Check the various connection points and fuses. Measure the voltage of each connection point by placing one meter probe on each side of the connection and driving the amp until you get the drop in voltage at the amp. If the connection at that point is weak, the meter will read several volts. If the connection is good, the voltage drop will be in the millivolt range.
 
I dont think running a wire from the bolt to the battery is worth wasting your time.

First thing did you scrape the paint away and make sure you have clean bare metal where the amp is grounded?? If not do so and make sure your connections are tight.

Second thing ive seen alot of lately If you have an inline fuse from the battery and you have a glass fuse in the holder check that also ive seen alot of the ends run hot and break the connection causing voltage drop.
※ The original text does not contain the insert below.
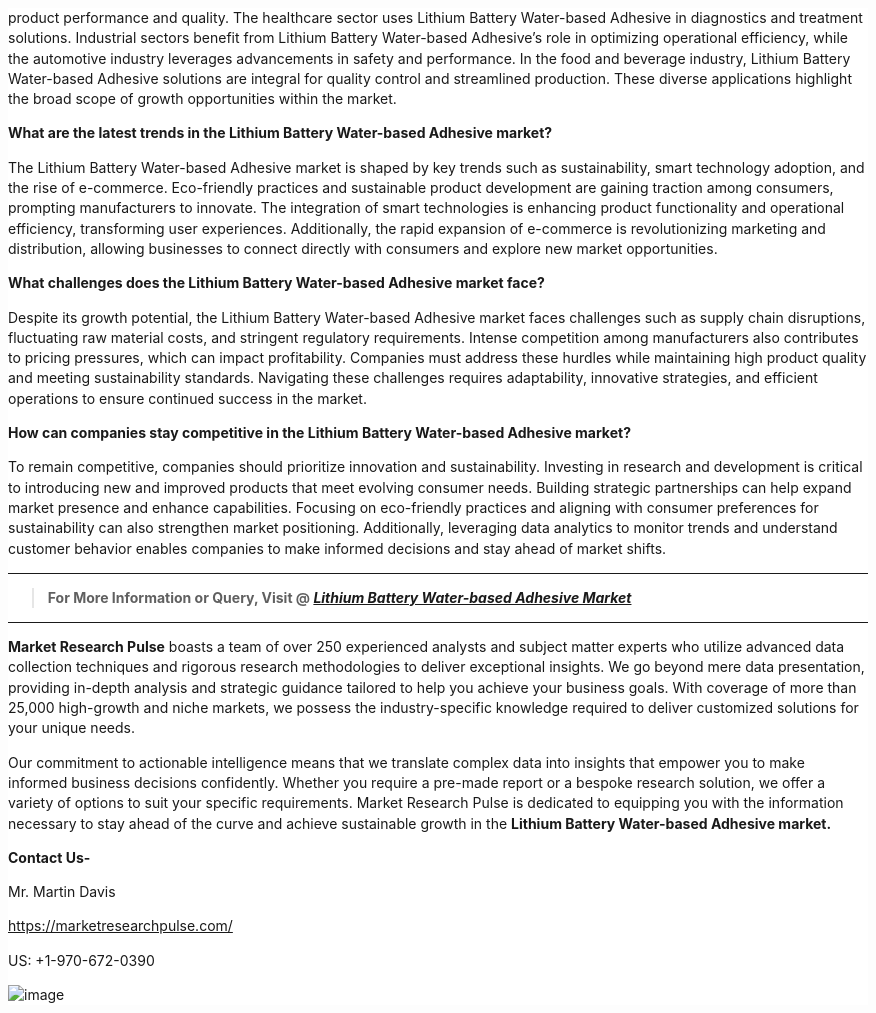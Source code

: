 product performance and quality. The healthcare sector uses Lithium Battery Water-based Adhesive in diagnostics and treatment solutions. Industrial sectors benefit from Lithium Battery Water-based Adhesive&rsquo;s role in optimizing operational efficiency, while the automotive industry leverages advancements in safety and performance. In the food and beverage industry, Lithium Battery Water-based Adhesive solutions are integral for quality control and streamlined production. These diverse applications highlight the broad scope of growth opportunities within the market.</p><p><strong>What are the latest trends in the Lithium Battery Water-based Adhesive market?</strong></p><p>The Lithium Battery Water-based Adhesive market is shaped by key trends such as sustainability, smart technology adoption, and the rise of e-commerce. Eco-friendly practices and sustainable product development are gaining traction among consumers, prompting manufacturers to innovate. The integration of smart technologies is enhancing product functionality and operational efficiency, transforming user experiences. Additionally, the rapid expansion of e-commerce is revolutionizing marketing and distribution, allowing businesses to connect directly with consumers and explore new market opportunities.</p><p><strong>What challenges does the Lithium Battery Water-based Adhesive market face?</strong></p><p>Despite its growth potential, the Lithium Battery Water-based Adhesive market faces challenges such as supply chain disruptions, fluctuating raw material costs, and stringent regulatory requirements. Intense competition among manufacturers also contributes to pricing pressures, which can impact profitability. Companies must address these hurdles while maintaining high product quality and meeting sustainability standards. Navigating these challenges requires adaptability, innovative strategies, and efficient operations to ensure continued success in the market.</p><p><strong>How can companies stay competitive in the Lithium Battery Water-based Adhesive market?</strong></p><p>To remain competitive, companies should prioritize innovation and sustainability. Investing in research and development is critical to introducing new and improved products that meet evolving consumer needs. Building strategic partnerships can help expand market presence and enhance capabilities. Focusing on eco-friendly practices and aligning with consumer preferences for sustainability can also strengthen market positioning. Additionally, leveraging data analytics to monitor trends and understand customer behavior enables companies to make informed decisions and stay ahead of market shifts.</p><hr /><blockquote><p><strong>For More Information or Query, Visit @&nbsp;<em><a href="https://marketresearchpulse.com/report/27156/lithium-battery-water-based-adhesive-market?utm_source=Linkedin&utm_medium=091">Lithium Battery Water-based Adhesive Market</a></em></strong></p></blockquote><hr /><p><strong>Market Research Pulse</strong> boasts a team of over 250 experienced analysts and subject matter experts who utilize advanced data collection techniques and rigorous research methodologies to deliver exceptional insights. We go beyond mere data presentation, providing in-depth analysis and strategic guidance tailored to help you achieve your business goals. With coverage of more than 25,000 high-growth and niche markets, we possess the industry-specific knowledge required to deliver customized solutions for your unique needs.</p><p>Our commitment to actionable intelligence means that we translate complex data into insights that empower you to make informed business decisions confidently. Whether you require a pre-made report or a bespoke research solution, we offer a variety of options to suit your specific requirements. Market Research Pulse is dedicated to equipping you with the information necessary to stay ahead of the curve and achieve sustainable growth in the <strong>Lithium Battery Water-based Adhesive market.</strong></p><p><strong>Contact Us-</strong></p><p>Mr. Martin Davis</p><p>https://marketresearchpulse.com/</p><p>US: +1-970-672-0390</p>
![image](https://github.com/user-attachments/assets/b25de0a0-8a37-4c64-8d08-75500851cb36)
So if you have a fuse holder inline if you have a spare fuse replace it and see what happens first. Also check your ground wire from amp to the chasis.

Running a ground from the truck to your battery is a waste of time and money in my opion unless you are running multiple batteries and high output alternators.
 
Running a ground from the chassis tie point back to the battery ground terminal is really no big deal at all for me. I have extra 4AWG cable and the amp is under the driver seat so it's only maybe a 3-4' run. Would be pretty easy to do in my case. May be overkill yes but i think it would solve the problem. I tested for a voltage drop across the inline fuse and it was fine so i highly doubt that is the problem.

tangmonster said in an earlier post about this ground loop thing. I am not sure if he meant not to run a wire straight to the battery negative or not to tie it to chassis and still run a wire to the battery negative.
 
The ground from the battery to the body and frame should all be upgraded with the same size wire as the positive wire for the system. Make the grounds as short as possible from the battery to body and frame and from amp to body to reduce the chance of ground loops which cause induced noise.

As said before, also check the fuse and holder and if the amp also has a fuse built in. Driving the amp hard can weaken the fuse without fully blowing it and it will create a voltage drop.

As for the condition of the battery, a three year old battery that has been discharged three or four times and is put under severe duty such as this will show signs of failure. Load test the battery with a load tester. A voltage meter will not test the battery condition, a load tester is required.

Also, A poor battery will show instantaneous sag in voltage with a bad battery while the engine is off. While the engine is running, the battery is sitting idle and the alternator is doing the power duties of the system. The battery will ballast the system under instant high current drain so it does not sag below the battery voltage.

If the voltage was sagging in the car's electrical system then the car would show problems of the fuel injection and computer cutting out from low voltage and the lights would be extremely dim. This is probably not the case here though.

If you play your system for long periods of time with the engine off then either connect a power supply to it or if you are using it without an external power supply then consider adding a deep cycle battery as a deep cycle battery will tolerate constant discharge below 10 volts without failing up to around 60 times before showing signs of failure whereas a standard battery will only tolerate being discharged 4 or 5 times below 10 volts before it begins to fail.

A dual battery system with an isolation relay could also be incorporated to extend engine off play and ensure that the car will start as the main battery will not be connected to the system when the engine is off.

Again, upgrade the grounds, check all fuses and connections, check battery condition.